L’été de son départ, en 2006, la guerre fait rage. Israël mène une offensive contre le Hezbollah libanais. Le conflit va se rappeler à elle tout au long de son périple. Elle va être confrontée à la peur des uns et des autres, à l’engagement militaire d’une part de ses amis et proches israéliens, à la dichotomie oppresseurs/oppressés, occupants/occupés, à l’ignorance des cultures de part et d’autre, à la haine des nationalistes dans les deux camps. Son passeport israélien lui donnera des sueurs froides lors d’un voyage en Égypte. Même si elle ne montre parfois que son passeport allemand, ce document fait d’elle, dans certains pays ou régions arabes, une persona non grata. De plus, de quel droit obtient-elle un passeport d’un claquement de doigts alors que les Palestiniens peuvent aller se rhabiller ? Elle se sent comme une imposteuse. Elle ne veut plus de ce passeport qui lui rend les frontières tangibles. Mais elle étudie, coûte que coûte, d’abord l’hébreu, puis l’arabe, et essaie autant que possible de s’immerger dans les deux cultures. L’accès à la Palestine n’est pas facile, mais elle se rendra à Ramallah. Parviendra-t-elle à côtoyer totalement les deux cultures pendant son année là-bas ? Ne devra-t-elle pas se rendre à l’évidence que la faille, la rupture est trop grande, que ces deux mondes entretiennent indéfiniment la haine de l’autre ? Pourtant ne prient-ils pas tous le même dieu ?

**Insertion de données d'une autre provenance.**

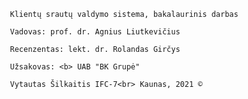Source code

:                     Klientų srautų valdymo sistema, bakalaurinis darbas

                    Vadovas: prof. dr. Agnius Liutkevičius

                    Recenzentas: lekt. dr. Rolandas Girčys

                    Užsakovas: <b> UAB "BK Grupė"

                    Vytautas Šilkaitis IFC-7<br> Kaunas, 2021 ©
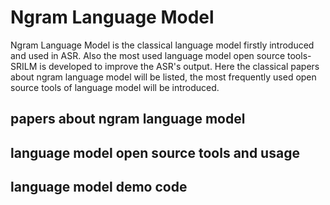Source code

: # Ngram Language Model
Ngram Language Model is the classical language model firstly introduced and used in ASR. Also the most used language model open source tools-SRILM is developed to improve the ASR's output. Here the classical papers about ngram language model will be listed, the most frequently used open source tools of language model will be introduced. 
## papers about ngram language model

## language model open source tools and usage
## language model demo code
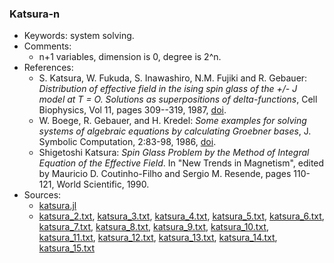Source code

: ### Katsura-n

- Keywords: system solving.
- Comments: 
    - n+1 variables, dimension is 0, degree is 2^n.
- References:
    - S. Katsura, W. Fukuda, S. Inawashiro, N.M. Fujiki and R. Gebauer: *Distribution of effective field in the ising spin glass of the +/- J model at T = O. Solutions as superpositions of delta-functions*, Cell Biophysics, Vol 11, pages 309--319, 1987, [doi](https://link.springer.com/article/10.1007/BF02797126).
    - W. Boege, R. Gebauer, and H. Kredel:
    *Some examples for solving systems of algebraic equations by
    calculating Groebner bases*, J. Symbolic Computation, 2:83-98, 1986, [doi](https://doi.org/10.1016/S0747-7171(86)80014-1).
    - Shigetoshi Katsura:
    *Spin Glass Problem by the Method of Integral Equation
    of the Effective Field*. In "New Trends in Magnetism",
    edited by Mauricio D. Coutinho-Filho and Sergio M. Resende,
    pages 110-121, World Scientific, 1990.
- Sources:
    - [katsura.jl](./systems/katsura/katsura.jl)
    - [katsura_2.txt](./systems/katsura/txt/katsura_2.txt), [katsura_3.txt](./systems/katsura/txt/katsura_3.txt), [katsura_4.txt](./systems/katsura/txt/katsura_4.txt), [katsura_5.txt](./systems/katsura/txt/katsura_5.txt), [katsura_6.txt](./systems/katsura/txt/katsura_6.txt), [katsura_7.txt](./systems/katsura/txt/katsura_7.txt), [katsura_8.txt](./systems/katsura/txt/katsura_8.txt), [katsura_9.txt](./systems/katsura/txt/katsura_9.txt), [katsura_10.txt](./systems/katsura/txt/katsura_10.txt), [katsura_11.txt](./systems/katsura/txt/katsura_11.txt), [katsura_12.txt](./systems/katsura/txt/katsura_12.txt), [katsura_13.txt](./systems/katsura/txt/katsura_13.txt), [katsura_14.txt](./systems/katsura/txt/katsura_14.txt), [katsura_15.txt](./systems/katsura/txt/katsura_15.txt)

En Israël, elle retrouve sa mamie Claudine. La culture arabe n’est pas juste un sujet d’étude pour la narratrice. Elle la porte aussi en elle. Sa grand-mère est née dans le monde musulman, en Algérie, en 1930, de parents juifs marocains, et est arrivée en France en 1936 pour partir vivre en Israël dans les années 1960. La suite du roman emmène la narratrice, en septembre 2009, à Rabat où elle trouve un stage puis un emploi dans une fondation allemande. Elle ira jusqu’en Algérie sur les traces de ses ancêtres. Au Maroc, elle fait face à d’autres types d’oppression, notamment celle du pouvoir face aux dissidents, à la montée des islamistes, ainsi qu’à la place des femmes dans la société, à l’étouffement du désir et au sentiment d’impuissance. La narratrice arrivera-t-elle à renouer avec ses racines et à dire haut et fort d’où elle vient ?

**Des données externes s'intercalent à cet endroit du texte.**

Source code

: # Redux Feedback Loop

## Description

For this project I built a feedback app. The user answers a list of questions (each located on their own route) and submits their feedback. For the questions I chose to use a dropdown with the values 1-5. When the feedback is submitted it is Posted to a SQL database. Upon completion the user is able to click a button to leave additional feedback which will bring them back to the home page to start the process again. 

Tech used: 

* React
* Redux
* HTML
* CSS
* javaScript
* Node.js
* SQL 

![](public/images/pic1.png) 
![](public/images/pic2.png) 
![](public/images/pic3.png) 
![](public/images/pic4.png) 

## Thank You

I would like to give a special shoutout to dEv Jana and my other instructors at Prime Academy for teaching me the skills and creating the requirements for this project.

De Bruxelles à Jérusalem, de Paris à Rabat, en passant par Ramallah, Hébron, Nancy, Alexandrie, Alger, Oran… l’autrice Julia Galaski offre un regard intéressant sur le conflit israélo-palestinien, sans toutefois jamais juger un « camp » plus qu’un autre. Au contraire, c’est l’humanisme qui vainc malgré toutes les dissensions ou les a priori. Des humains se rassemblent et apprennent à se connaître au-delà de leurs différences. Le roman explore également le sentiment d’appartenance et l’omnipotence des papiers.

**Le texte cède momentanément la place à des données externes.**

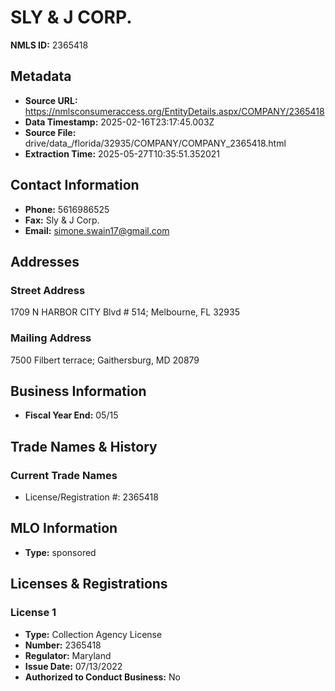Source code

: # SLY & J CORP.

**NMLS ID:** 2365418

## Metadata
- **Source URL:** https://nmlsconsumeraccess.org/EntityDetails.aspx/COMPANY/2365418
- **Data Timestamp:** 2025-02-16T23:17:45.003Z
- **Source File:** drive/data_/florida/32935/COMPANY/COMPANY_2365418.html
- **Extraction Time:** 2025-05-27T10:35:51.352021

## Contact Information
- **Phone:** 5616986525
- **Fax:** Sly & J Corp.
- **Email:** simone.swain17@gmail.com

## Addresses
### Street Address
1709 N HARBOR CITY Blvd # 514; Melbourne, FL 32935

### Mailing Address
7500 Filbert terrace; Gaithersburg, MD 20879

## Business Information
- **Fiscal Year End:** 05/15

## Trade Names & History
### Current Trade Names
- License/Registration #: 2365418

## MLO Information
- **Type:** sponsored

## Licenses & Registrations

### License 1
- **Type:** Collection Agency License
- **Number:** 2365418
- **Regulator:** Maryland
- **Issue Date:** 07/13/2022
- **Authorized to Conduct Business:** No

Cette autofiction met en scène une jeune narratrice dont on ne connaîtra jamais le nom. La narration en « je », la précision de certains souvenirs, les questionnements abordés dans le roman nous font pressentir la proximité entre l’autrice et son personnage principal. La grande Histoire se mêle sans cesse à la petite, celle de cette jeune fille venue percer le mystère de ses origines multiples et complexes.
L’écriture riche et fluide nous fait voyager dans différentes cultures à travers des mots de vocabulaire. Le roman est structuré en chapitres, chacun possédant un titre, un lieu, un mois et une année. Le passeport est publié aux éditions Les étaques, dont les livres mêlent l’intime et le politique, la littérature et les sciences sociales, et portent « la voix et la mémoire de celles et ceux qui en sont dépossédés ».
Le premier roman de Julia Galaski, sur un sujet ô combien sensible et complexe, est fort réussi.